> _EXERCISE REQUIREMENTS_: Please repeat the data below exactly, with the pictures removed.

> _RECORDED DATA_:
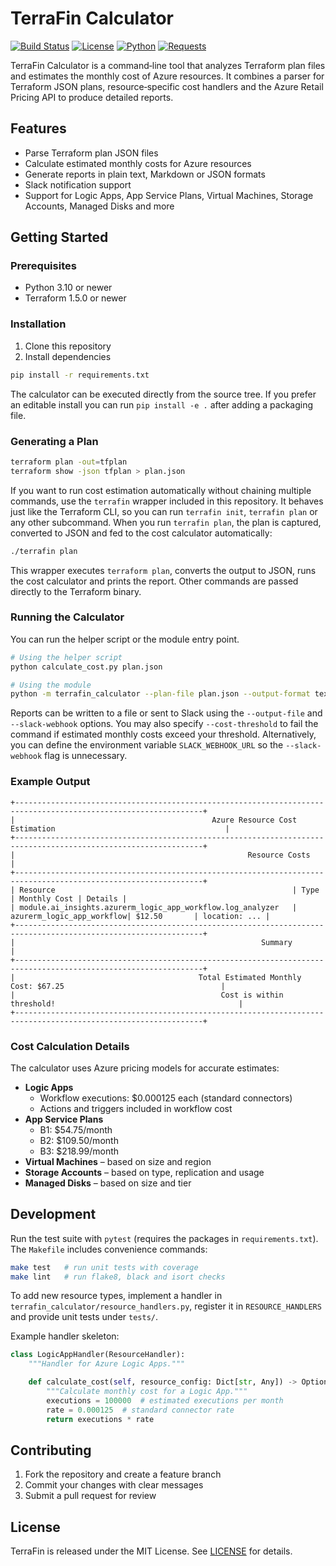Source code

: # TerraFin Calculator

[![Build Status](https://github.com/ZacheryKuykendall/TerraFin/actions/workflows/cost-estimation.yml/badge.svg)](https://github.com/ZacheryKuykendall/TerraFin/actions/workflows/cost-estimation.yml)
[![License](https://img.shields.io/badge/license-MIT-green.svg)](LICENSE)
[![Python](https://img.shields.io/badge/python-3.10%2B-blue.svg)](https://www.python.org/)
[![Requests](https://img.shields.io/badge/requests-2.x-blue.svg)](https://docs.python-requests.org/)

TerraFin Calculator is a command‑line tool that analyzes Terraform plan files and estimates the monthly cost of Azure resources. It combines a parser for Terraform JSON plans, resource‑specific cost handlers and the Azure Retail Pricing API to produce detailed reports.

## Features

- Parse Terraform plan JSON files
- Calculate estimated monthly costs for Azure resources
- Generate reports in plain text, Markdown or JSON formats
- Slack notification support
- Support for Logic Apps, App Service Plans, Virtual Machines, Storage Accounts, Managed Disks and more

## Getting Started

### Prerequisites

- Python 3.10 or newer
- Terraform 1.5.0 or newer

### Installation

1. Clone this repository
2. Install dependencies

```bash
pip install -r requirements.txt
```

The calculator can be executed directly from the source tree. If you prefer an editable install you can run `pip install -e .` after adding a packaging file.

### Generating a Plan

```bash
terraform plan -out=tfplan
terraform show -json tfplan > plan.json
```

If you want to run cost estimation automatically without chaining multiple
commands, use the `terrafin` wrapper included in this repository. It behaves
just like the Terraform CLI, so you can run `terrafin init`, `terrafin plan` or
any other subcommand. When you run `terrafin plan`, the plan is captured,
converted to JSON and fed to the cost calculator automatically:

```bash
./terrafin plan
```
This wrapper executes `terraform plan`, converts the output to JSON, runs the
cost calculator and prints the report. Other commands are passed directly to the
Terraform binary.

### Running the Calculator

You can run the helper script or the module entry point.

```bash
# Using the helper script
python calculate_cost.py plan.json

# Using the module
python -m terrafin_calculator --plan-file plan.json --output-format text
```

Reports can be written to a file or sent to Slack using the `--output-file` and `--slack-webhook` options. You may also specify `--cost-threshold` to fail the command if estimated monthly costs exceed your threshold.
Alternatively, you can define the environment variable `SLACK_WEBHOOK_URL` so the `--slack-webhook` flag is unnecessary.

### Example Output

```text
+----------------------------------------------------------------------------------------------------------------+
|                                            Azure Resource Cost Estimation                                      |
+----------------------------------------------------------------------------------------------------------------+
|                                                    Resource Costs                                              |
+----------------------------------------------------------------------------------------------------------------+
| Resource                                                     | Type                      | Monthly Cost | Details |
| module.ai_insights.azurerm_logic_app_workflow.log_analyzer   | azurerm_logic_app_workflow| $12.50       | location: ... |
+----------------------------------------------------------------------------------------------------------------+
|                                                       Summary                                                   |
+----------------------------------------------------------------------------------------------------------------+
|                                         Total Estimated Monthly Cost: $67.25                                   |
|                                              Cost is within threshold!                                         |
+----------------------------------------------------------------------------------------------------------------+
```

### Cost Calculation Details

The calculator uses Azure pricing models for accurate estimates:

- **Logic Apps**
  - Workflow executions: $0.000125 each (standard connectors)
  - Actions and triggers included in workflow cost
- **App Service Plans**
  - B1: $54.75/month
  - B2: $109.50/month
  - B3: $218.99/month
- **Virtual Machines** – based on size and region
- **Storage Accounts** – based on type, replication and usage
- **Managed Disks** – based on size and tier

## Development

Run the test suite with `pytest` (requires the packages in `requirements.txt`). The `Makefile` includes convenience commands:

```bash
make test   # run unit tests with coverage
make lint   # run flake8, black and isort checks
```

To add new resource types, implement a handler in `terrafin_calculator/resource_handlers.py`, register it in `RESOURCE_HANDLERS` and provide unit tests under `tests/`.

Example handler skeleton:

```python
class LogicAppHandler(ResourceHandler):
    """Handler for Azure Logic Apps."""

    def calculate_cost(self, resource_config: Dict[str, Any]) -> Optional[float]:
        """Calculate monthly cost for a Logic App."""
        executions = 100000  # estimated executions per month
        rate = 0.000125  # standard connector rate
        return executions * rate
```

## Contributing

1. Fork the repository and create a feature branch
2. Commit your changes with clear messages
3. Submit a pull request for review

## License

TerraFin is released under the MIT License. See [LICENSE](LICENSE) for details.
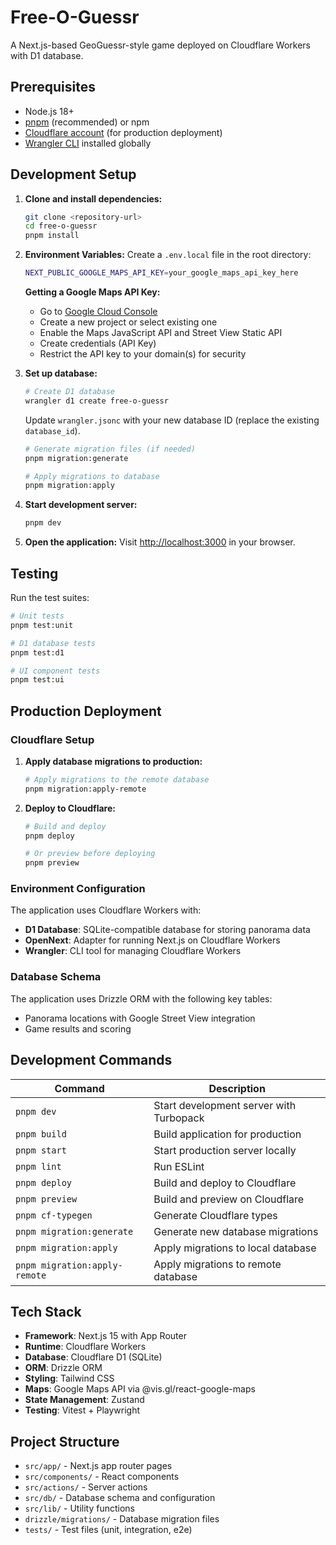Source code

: # Free-O-Guessr

A Next.js-based GeoGuessr-style game deployed on Cloudflare Workers with D1 database.

## Prerequisites

- Node.js 18+
- [pnpm](https://pnpm.io/) (recommended) or npm
- [Cloudflare account](https://cloudflare.com) (for production deployment)
- [Wrangler CLI](https://developers.cloudflare.com/workers/wrangler/install-and-update/) installed globally

## Development Setup

1. **Clone and install dependencies:**

   ```bash
   git clone <repository-url>
   cd free-o-guessr
   pnpm install
   ```

2. **Environment Variables:**
   Create a `.env.local` file in the root directory:

   ```bash
   NEXT_PUBLIC_GOOGLE_MAPS_API_KEY=your_google_maps_api_key_here
   ```

   **Getting a Google Maps API Key:**

   - Go to [Google Cloud Console](https://console.cloud.google.com/)
   - Create a new project or select existing one
   - Enable the Maps JavaScript API and Street View Static API
   - Create credentials (API Key)
   - Restrict the API key to your domain(s) for security

3. **Set up database:**

   ```bash
   # Create D1 database
   wrangler d1 create free-o-guessr
   ```

   Update `wrangler.jsonc` with your new database ID (replace the existing `database_id`).

   ```bash
   # Generate migration files (if needed)
   pnpm migration:generate

   # Apply migrations to database
   pnpm migration:apply
   ```

4. **Start development server:**

   ```bash
   pnpm dev
   ```

5. **Open the application:**
   Visit [http://localhost:3000](http://localhost:3000) in your browser.

## Testing

Run the test suites:

```bash
# Unit tests
pnpm test:unit

# D1 database tests
pnpm test:d1

# UI component tests
pnpm test:ui
```

## Production Deployment

### Cloudflare Setup

1. **Apply database migrations to production:**

   ```bash
   # Apply migrations to the remote database
   pnpm migration:apply-remote
   ```

2. **Deploy to Cloudflare:**

   ```bash
   # Build and deploy
   pnpm deploy

   # Or preview before deploying
   pnpm preview
   ```

### Environment Configuration

The application uses Cloudflare Workers with:

- **D1 Database**: SQLite-compatible database for storing panorama data
- **OpenNext**: Adapter for running Next.js on Cloudflare Workers
- **Wrangler**: CLI tool for managing Cloudflare Workers

### Database Schema

The application uses Drizzle ORM with the following key tables:

- Panorama locations with Google Street View integration
- Game results and scoring

## Development Commands

| Command                       | Description                             |
| ----------------------------- | --------------------------------------- |
| `pnpm dev`                    | Start development server with Turbopack |
| `pnpm build`                  | Build application for production        |
| `pnpm start`                  | Start production server locally         |
| `pnpm lint`                   | Run ESLint                              |
| `pnpm deploy`                 | Build and deploy to Cloudflare          |
| `pnpm preview`                | Build and preview on Cloudflare         |
| `pnpm cf-typegen`             | Generate Cloudflare types               |
| `pnpm migration:generate`     | Generate new database migrations        |
| `pnpm migration:apply`        | Apply migrations to local database      |
| `pnpm migration:apply-remote` | Apply migrations to remote database     |

## Tech Stack

- **Framework**: Next.js 15 with App Router
- **Runtime**: Cloudflare Workers
- **Database**: Cloudflare D1 (SQLite)
- **ORM**: Drizzle ORM
- **Styling**: Tailwind CSS
- **Maps**: Google Maps API via @vis.gl/react-google-maps
- **State Management**: Zustand
- **Testing**: Vitest + Playwright

## Project Structure

- `src/app/` - Next.js app router pages
- `src/components/` - React components
- `src/actions/` - Server actions
- `src/db/` - Database schema and configuration
- `src/lib/` - Utility functions
- `drizzle/migrations/` - Database migration files
- `tests/` - Test files (unit, integration, e2e)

> _WRITTEN SOLUTION_:
Source code

: # TerraFin Calculator

[![Build Status](https://github.com/ZacheryKuykendall/TerraFin/actions/workflows/cost-estimation.yml/badge.svg)](https://github.com/ZacheryKuykendall/TerraFin/actions/workflows/cost-estimation.yml)
[![License](https://img.shields.io/badge/license-MIT-green.svg)](LICENSE)
[![Python](https://img.shields.io/badge/python-3.10%2B-blue.svg)](https://www.python.org/)
[![Requests](https://img.shields.io/badge/requests-2.x-blue.svg)](https://docs.python-requests.org/)

TerraFin Calculator is a command‑line tool that analyzes Terraform plan files and estimates the monthly cost of Azure resources. It combines a parser for Terraform JSON plans, resource‑specific cost handlers and the Azure Retail Pricing API to produce detailed reports.

## Features

- Parse Terraform plan JSON files
- Calculate estimated monthly costs for Azure resources
- Generate reports in plain text, Markdown or JSON formats
- Slack notification support
- Support for Logic Apps, App Service Plans, Virtual Machines, Storage Accounts, Managed Disks and more

## Getting Started

### Prerequisites

- Python 3.10 or newer
- Terraform 1.5.0 or newer

### Installation

1. Clone this repository
2. Install dependencies

```bash
pip install -r requirements.txt
```

The calculator can be executed directly from the source tree. If you prefer an editable install you can run `pip install -e .` after adding a packaging file.

### Generating a Plan

```bash
terraform plan -out=tfplan
terraform show -json tfplan > plan.json
```

If you want to run cost estimation automatically without chaining multiple
commands, use the `terrafin` wrapper included in this repository. It behaves
just like the Terraform CLI, so you can run `terrafin init`, `terrafin plan` or
any other subcommand. When you run `terrafin plan`, the plan is captured,
converted to JSON and fed to the cost calculator automatically:

```bash
./terrafin plan
```
This wrapper executes `terraform plan`, converts the output to JSON, runs the
cost calculator and prints the report. Other commands are passed directly to the
Terraform binary.

### Running the Calculator

You can run the helper script or the module entry point.

```bash
# Using the helper script
python calculate_cost.py plan.json

# Using the module
python -m terrafin_calculator --plan-file plan.json --output-format text
```

Reports can be written to a file or sent to Slack using the `--output-file` and `--slack-webhook` options. You may also specify `--cost-threshold` to fail the command if estimated monthly costs exceed your threshold.
Alternatively, you can define the environment variable `SLACK_WEBHOOK_URL` so the `--slack-webhook` flag is unnecessary.

### Example Output

```text
+----------------------------------------------------------------------------------------------------------------+
|                                            Azure Resource Cost Estimation                                      |
+----------------------------------------------------------------------------------------------------------------+
|                                                    Resource Costs                                              |
+----------------------------------------------------------------------------------------------------------------+
| Resource                                                     | Type                      | Monthly Cost | Details |
| module.ai_insights.azurerm_logic_app_workflow.log_analyzer   | azurerm_logic_app_workflow| $12.50       | location: ... |
+----------------------------------------------------------------------------------------------------------------+
|                                                       Summary                                                   |
+----------------------------------------------------------------------------------------------------------------+
|                                         Total Estimated Monthly Cost: $67.25                                   |
|                                              Cost is within threshold!                                         |
+----------------------------------------------------------------------------------------------------------------+
```

### Cost Calculation Details

The calculator uses Azure pricing models for accurate estimates:

- **Logic Apps**
  - Workflow executions: $0.000125 each (standard connectors)
  - Actions and triggers included in workflow cost
- **App Service Plans**
  - B1: $54.75/month
  - B2: $109.50/month
  - B3: $218.99/month
- **Virtual Machines** – based on size and region
- **Storage Accounts** – based on type, replication and usage
- **Managed Disks** – based on size and tier

## Development

Run the test suite with `pytest` (requires the packages in `requirements.txt`). The `Makefile` includes convenience commands:

```bash
make test   # run unit tests with coverage
make lint   # run flake8, black and isort checks
```

To add new resource types, implement a handler in `terrafin_calculator/resource_handlers.py`, register it in `RESOURCE_HANDLERS` and provide unit tests under `tests/`.

Example handler skeleton:

```python
class LogicAppHandler(ResourceHandler):
    """Handler for Azure Logic Apps."""

    def calculate_cost(self, resource_config: Dict[str, Any]) -> Optional[float]:
        """Calculate monthly cost for a Logic App."""
        executions = 100000  # estimated executions per month
        rate = 0.000125  # standard connector rate
        return executions * rate
```

## Contributing

1. Fork the repository and create a feature branch
2. Commit your changes with clear messages
3. Submit a pull request for review

## License

TerraFin is released under the MIT License. See [LICENSE](LICENSE) for details.
Source code

: # Free-O-Guessr

A Next.js-based GeoGuessr-style game deployed on Cloudflare Workers with D1 database.

## Prerequisites

- Node.js 18+
- [pnpm](https://pnpm.io/) (recommended) or npm
- [Cloudflare account](https://cloudflare.com) (for production deployment)
- [Wrangler CLI](https://developers.cloudflare.com/workers/wrangler/install-and-update/) installed globally

## Development Setup

1. **Clone and install dependencies:**

   ```bash
   git clone <repository-url>
   cd free-o-guessr
   pnpm install
   ```

2. **Environment Variables:**
   Create a `.env.local` file in the root directory:

   ```bash
   NEXT_PUBLIC_GOOGLE_MAPS_API_KEY=your_google_maps_api_key_here
   ```

   **Getting a Google Maps API Key:**

   - Go to [Google Cloud Console](https://console.cloud.google.com/)
   - Create a new project or select existing one
   - Enable the Maps JavaScript API and Street View Static API
   - Create credentials (API Key)
   - Restrict the API key to your domain(s) for security

3. **Set up database:**

   ```bash
   # Create D1 database
   wrangler d1 create free-o-guessr
   ```

   Update `wrangler.jsonc` with your new database ID (replace the existing `database_id`).

   ```bash
   # Generate migration files (if needed)
   pnpm migration:generate

   # Apply migrations to database
   pnpm migration:apply
   ```

4. **Start development server:**

   ```bash
   pnpm dev
   ```

5. **Open the application:**
   Visit [http://localhost:3000](http://localhost:3000) in your browser.

## Testing

Run the test suites:

```bash
# Unit tests
pnpm test:unit

# D1 database tests
pnpm test:d1

# UI component tests
pnpm test:ui
```

## Production Deployment

### Cloudflare Setup

1. **Apply database migrations to production:**

   ```bash
   # Apply migrations to the remote database
   pnpm migration:apply-remote
   ```

2. **Deploy to Cloudflare:**

   ```bash
   # Build and deploy
   pnpm deploy

   # Or preview before deploying
   pnpm preview
   ```

### Environment Configuration

The application uses Cloudflare Workers with:

- **D1 Database**: SQLite-compatible database for storing panorama data
- **OpenNext**: Adapter for running Next.js on Cloudflare Workers
- **Wrangler**: CLI tool for managing Cloudflare Workers

### Database Schema

The application uses Drizzle ORM with the following key tables:

- Panorama locations with Google Street View integration
- Game results and scoring

## Development Commands

| Command                       | Description                             |
| ----------------------------- | --------------------------------------- |
| `pnpm dev`                    | Start development server with Turbopack |
| `pnpm build`                  | Build application for production        |
| `pnpm start`                  | Start production server locally         |
| `pnpm lint`                   | Run ESLint                              |
| `pnpm deploy`                 | Build and deploy to Cloudflare          |
| `pnpm preview`                | Build and preview on Cloudflare         |
| `pnpm cf-typegen`             | Generate Cloudflare types               |
| `pnpm migration:generate`     | Generate new database migrations        |
| `pnpm migration:apply`        | Apply migrations to local database      |
| `pnpm migration:apply-remote` | Apply migrations to remote database     |

## Tech Stack

- **Framework**: Next.js 15 with App Router
- **Runtime**: Cloudflare Workers
- **Database**: Cloudflare D1 (SQLite)
- **ORM**: Drizzle ORM
- **Styling**: Tailwind CSS
- **Maps**: Google Maps API via @vis.gl/react-google-maps
- **State Management**: Zustand
- **Testing**: Vitest + Playwright

## Project Structure

- `src/app/` - Next.js app router pages
- `src/components/` - React components
- `src/actions/` - Server actions
- `src/db/` - Database schema and configuration
- `src/lib/` - Utility functions
- `drizzle/migrations/` - Database migration files
- `tests/` - Test files (unit, integration, e2e)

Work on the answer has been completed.